わたしの意見-
水野 創

横ばい圏内の動きが続く千葉県人口(7月中) 

水野 創[ちばぎん総合研究所取締役会長]

(「(株)ちばぎん総研BusinessLetter」9月6日号に掲載)

水野 創[ちばぎん総合研究所取締役社長]

 8月31日に公表された8月1日現在の千葉県人口は6,197,079人となった。前月比では2ヶ月連続の小幅減少である。

 県のホームページに掲載されている人口推移のグラフで見ると、4月1日まで減少した後、おおむね横ばい圏内の動きを続けているのが見て取れる。

 こうした動きの内訳を大震災1年目の2011年度中と、12年4月から7月中の他県との移動状況で見ると、次のような現状が分かる。

 (1)11年度中の人口減少は転入減(▲12千人)、転出増(+13千人)双方の結果である。

 (2)12年度入り後(4~7月)は転入、転出がほぼ見合うかたちで横ばい圏内に転じている。ただ、転出は11年度に増加した後10年度に近い水準まで低下しているのに対し、転入は10年度の水準はもとより11年度の水準も下回ったままである。

 (3)12年度入り後の状況を地域別に見ると人口増地域では転入が転出を明確に上回っているが、その他の被害地域は転出が転入を上回っている。また、人口増地域でも転入は11年度同期を下回っている。

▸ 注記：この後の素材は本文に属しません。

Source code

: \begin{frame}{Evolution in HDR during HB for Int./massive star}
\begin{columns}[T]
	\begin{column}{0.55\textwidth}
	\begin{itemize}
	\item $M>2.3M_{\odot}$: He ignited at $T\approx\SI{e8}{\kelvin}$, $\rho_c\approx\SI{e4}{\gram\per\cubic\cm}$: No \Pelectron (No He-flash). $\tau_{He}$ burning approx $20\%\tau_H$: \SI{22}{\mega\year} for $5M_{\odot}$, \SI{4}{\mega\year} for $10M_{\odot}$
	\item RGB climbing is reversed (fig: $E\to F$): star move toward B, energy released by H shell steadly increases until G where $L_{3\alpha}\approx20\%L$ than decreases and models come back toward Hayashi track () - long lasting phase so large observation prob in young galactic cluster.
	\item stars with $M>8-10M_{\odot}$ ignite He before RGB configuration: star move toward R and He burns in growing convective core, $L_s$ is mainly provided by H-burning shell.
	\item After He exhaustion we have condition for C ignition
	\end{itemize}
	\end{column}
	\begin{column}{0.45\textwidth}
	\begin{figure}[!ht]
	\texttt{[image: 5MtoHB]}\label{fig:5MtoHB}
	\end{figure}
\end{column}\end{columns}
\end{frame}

 以上のとおり転入の弱さが目立つが、千葉県の人口増減はこれまでから転入の変動により変化を繰り返している。既に計画されている成田空港の年間発着枠30万回への増加、圏央道の開通、工業団地の新設、商業施設の増加や各駅前での再開発の進行など目白押しのプロジェクトを活かすことに加え、成田空港の深夜早朝発着制限の緩和、アクアラインの恒久値下げ等の追加施策も実現することにより、千葉県の魅力を回復し、転入の中長期的な増加を目指したい。